Last year that changed. I thought the big time authors held themselves aloof from the peons and were inaccessible, and there was a certain cliquishness to the conference. It was clear who was in the inner circle. The rest of us were wannabes—even those of us who have well-established crime fiction books.
One of the problems is that at other conferences the big name authors are sprinkled through the panels, so that they hobnob with everyone. For some reason at this conference the big names tend to be packed into panels together, which gives them an air of invincibility and leaves panels held in parallel to theirs sadly lacking in audience. And it makes the name authors seem unapproachable.

It looked like this year was going to be the same. Even though I am self-confident and feel like I can talk to just about anybody, I felt intimidated and unable to approach authors I admired. And then I remembered the first rule of conferences: wade in and talk to everyone. Find people to converse with that you have something in common with. Are you both writing about small towns? Is the author writing something you are intrigued by and know nothing about? Are you curious about their background? Find something to talk about. Introduce yourself to people, even if it’s just to say hey, I enjoy your books.

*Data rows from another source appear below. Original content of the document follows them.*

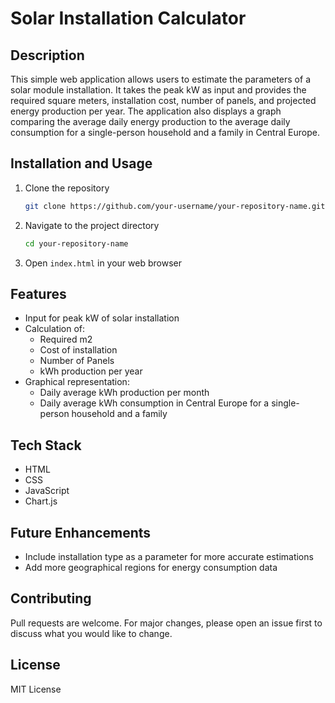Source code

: # Solar Installation Calculator

## Description
This simple web application allows users to estimate the parameters of a solar module installation. It takes the peak kW as input and provides the required square meters, installation cost, number of panels, and projected energy production per year. The application also displays a graph comparing the average daily energy production to the average daily consumption for a single-person household and a family in Central Europe.

## Installation and Usage

1. Clone the repository
    ```bash
    git clone https://github.com/your-username/your-repository-name.git
    ```

2. Navigate to the project directory
    ```bash
    cd your-repository-name
    ```

3. Open `index.html` in your web browser

## Features

- Input for peak kW of solar installation
- Calculation of:
  - Required m2
  - Cost of installation
  - Number of Panels
  - kWh production per year
- Graphical representation:
  - Daily average kWh production per month
  - Daily average kWh consumption in Central Europe for a single-person household and a family

## Tech Stack
- HTML
- CSS
- JavaScript
- Chart.js

## Future Enhancements
- Include installation type as a parameter for more accurate estimations
- Add more geographical regions for energy consumption data

## Contributing
Pull requests are welcome. For major changes, please open an issue first to discuss what you would like to change.

## License
MIT License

The second rule: Don’t wait to be invited to a meal—invite someone you want to get to know better. For some reason, I always assume everyone already has plans. I was happily surprised to find that people were thrilled to be asked. Suddenly the conference became intimate and more interesting. Here’s the strange part: when I was talking to people I found common ground with, suddenly I became more interesting. Writers I had felt intimidated by stopped to chat. A few even shared some of their current challenges.

The last rule was for me alone. Last year, I drank too much. I took the “see you in the bar,” too literally and ended up feeling fuzzed headed and grumpy a couple of days. This year, I decided that water was my friend. Sure, I had a glass of wine or a drink, but that was it. And I discovered that the next day I remembered what was said the previous evening. It also meant I slept better and I felt more energetic and upbeat. And one unintended consequence is I came away with a heavier wallet—those NY drinks can be expensive.

This is a cautionary tale for everyone attending conferences of any kind. Did you notice the questions I gave as examples? They were all “you-oriented,” not “me-oriented.” You’re going to have more fun if you see it as a voyage of discovery.